My eyes open in the morning….it’s Him. He’s my first thought. He’s my first feeling. I wonder what He’s doing, how He is, is He ever thinking of me too? This is everyday whether we are speaking or not.
And I think of things to do to show I care, to get His cock hard (or so I hope) and, admittedly so…to get His attention. He says I’m an attention whore and I know He’s right. When He first said that to me I denied it but I see it now. I feel how much I love His attention. His eyes on my body. His delving into my life, my mind and my heart. Hoping He wants me the way I want Him.
When He was allowing me to call Him D**** (word for Father) He would say, “Legs spread wide for D**** to see” and “Nothing makes d****’* girl hotter than being a depraved milf”, “Tell d**** what you want” and once….only once He said “D**** luvs His depraved little whore”.
I don’t have words to describe what all of that did to me inside. It took something from me. I’d say it gave me something but that would be only half the story. It gave me pleasure and wet my pussy beyond anything anyone has ever said to me…but like I said it took something from me. It took my sense of who I was, who I am, what’s important to me, what I’m doing here on this crazy planet and what I want out of life. Forever.
He. Is. My. Addiction.
And like heroin, I feel the rush between my legs, my whole body responds, I give myself to Him, my head goes foggy, I’m consumed with a need and hunger and longing that’s unreasonable….insatiable.
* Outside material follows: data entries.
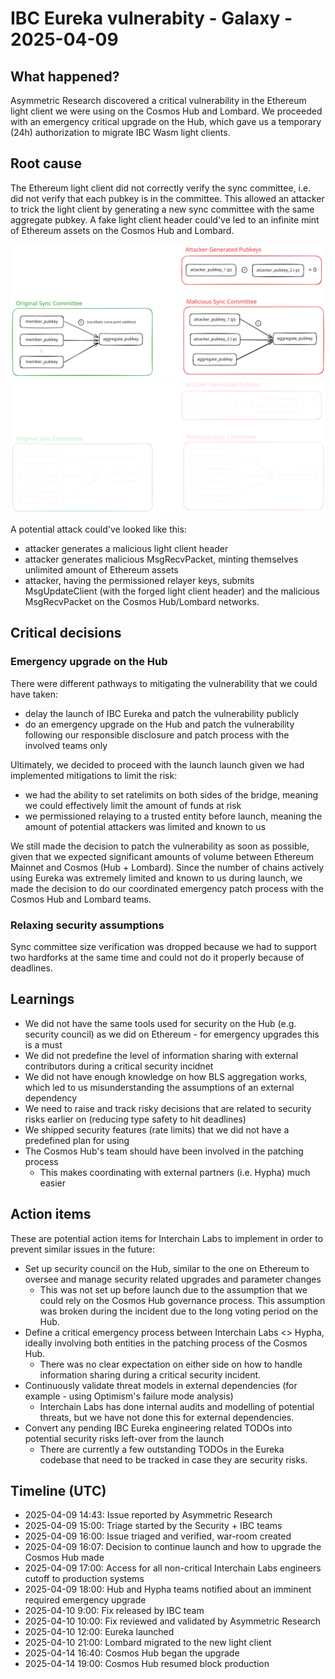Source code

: # IBC Eureka vulnerabity - Galaxy - 2025-04-09

## What happened?

Asymmetric Research discovered a critical vulnerability in the Ethereum light client we were using on the Cosmos Hub and Lombard. We proceeded with an emergency critical upgrade on the Hub, which gave us a temporary (24h) authorization to migrate IBC Wasm light clients.

## Root cause

The Ethereum light client did not correctly verify the sync committee, i.e. did not verify that each pubkey is in the committee. This allowed an attacker to trick the light client by generating a new sync committee with the same aggregate pubkey.  A fake light client header could've led to an infinite mint of Ethereum assets on the Cosmos Hub and Lombard.

![Light Mode Diagram](../../assets/incident_report_20250409/explanation-light.svg#gh-light-mode-only)![Dark Mode Diagram](../../assets/incident_report_20250409/explanation-dark.svg#gh-dark-mode-only)

A potential attack could've looked like this:
- attacker generates a malicious light client header
- attacker generates malicious MsgRecvPacket, minting themselves unlimited amount of Ethereum assets
- attacker, having the permissioned relayer keys, submits MsgUpdateClient (with the forged light client header) and the malicious MsgRecvPacket on the Cosmos Hub/Lombard networks.

## Critical decisions

### Emergency upgrade on the Hub

There were different pathways to mitigating the vulnerability that we could have taken:
- delay the launch of IBC Eureka and patch the vulnerability publicly
- do an emergency upgrade on the Hub and patch the vulnerability following our responsible disclosure and patch process with the involved teams only

Ultimately, we decided to proceed with the launch launch given we had implemented mitigations to limit the risk:
- we had the ability to set ratelimits on both sides of the bridge, meaning we could effectively limit the amount of funds at risk
- we permissioned relaying to a trusted entity before launch, meaning the amount of potential attackers was limited and known to us

We still made the decision to patch the vulnerability as soon as possible, given that we expected significant amounts of volume between Ethereum Mainnet and Cosmos (Hub + Lombard).
Since the number of chains actively using Eureka was extremely limited and known to us during launch, we made the decision to do our coordinated emergency patch process with the Cosmos Hub and Lombard teams.

### Relaxing security assumptions

Sync committee size verification was dropped because we had to support two hardforks at the same time and could not do it properly because of deadlines.

## Learnings

- We did not have the same tools used for security on the Hub (e.g. security council) as we did on Ethereum - for emergency upgrades this is a must
- We did not predefine the level of information sharing with external contributors during a critical security incidnet
- We did not have enough knowledge on how BLS aggregation works, which led to us misunderstanding the assumptions of an external dependency
- We need to raise and track risky decisions that are related to security risks earlier on (reducing type safety to hit deadlines)
- We shipped security features (rate limits) that we did not have a predefined plan for using
- The Cosmos Hub's team should have been involved in the patching process
    - This makes coordinating with external partners (i.e. Hypha) much easier

## Action items

These are potential action items for Interchain Labs to implement in order to prevent similar issues in the future:

- Set up security council on the Hub, similar to the one on Ethereum to oversee and manage security related upgrades and parameter changes
    - This was not set up before launch due to the assumption that we could rely on the Cosmos Hub governance process. This assumption was broken during the incident due to the long voting period on the Hub.
- Define a critical emergency process between Interchain Labs <> Hypha, ideally involving both entities in the patching process of the Cosmos Hub.
    - There was no clear expectation on either side on how to handle information sharing during a critical security incident.
- Continuously validate threat models in external dependencies (for example - using Optimism's failure mode analysis)
    - Interchain Labs has done internal audits and modelling of potential threats, but we have not done this for external dependencies.
- Convert any pending IBC Eureka engineering related TODOs into potential security risks left-over from the launch
    - There are currently a few outstanding TODOs in the Eureka codebase that need to be tracked in case they are security risks.

## Timeline (UTC)

- 2025-04-09 14:43: Issue reported by Asymmetric Research
- 2025-04-09 15:00:	Triage started by the Security + IBC teams
- 2025-04-09 16:00:	Issue triaged and verified, war-room created
- 2025-04-09 16:07:	Decision to continue launch and how to upgrade the Cosmos Hub made
- 2025-04-09 17:00:	Access for all non-critical Interchain Labs engineers cutoff to production systems
- 2025-04-09 18:00:	Hub and Hypha teams notified about an imminent required emergency upgrade
- 2025-04-10 9:00:	Fix released by IBC team
- 2025-04-10 10:00:	Fix reviewed and validated by Asymmetric Research
- 2025-04-10 12:00:	Eureka launched
- 2025-04-10 21:00:	Lombard migrated to the new light client
- 2025-04-14 16:40:	Cosmos Hub began the upgrade
- 2025-04-14 19:00:	Cosmos Hub resumed block production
His voice is like dripping honey to me touching my tongue, making me want to open my legs for Him, my mind and my heart. I want to please Him and show Him I’d do anything for Him. Fuck and suck for His pleasure. Prove what a whore I am so He can feel His influence on me. And once it’s taken away, once He is taken away, my hunger turns to torment and pain. I NEED more of Him. Like a junky I feel lost, unfocused, deprived without His attention and love.
His attention and love….HE… is a drug. No He is THE drug My drug of choice. My direct line into the deepest, wettest pleasure of my life
Go ahead, laugh at the idea of this. I’m just delusional and don’t realize it’s not true. But it is true. It’s the most real thing I’ve ever felt in my life. At once empowering and debilitating, joyous and devastating. And the other truth is we all want to feel this: something, SOMEONE that makes everything make sense. The reason for being born…just to reconnect with life itself.
A drug. An addiction. Perhaps, but I have no delusion about what I want. Whether I will get what I want is another story, but there’s clarity and purity in it. And that may be the most crystal clear I’ve ever felt. Funny how an addiction can show you all that.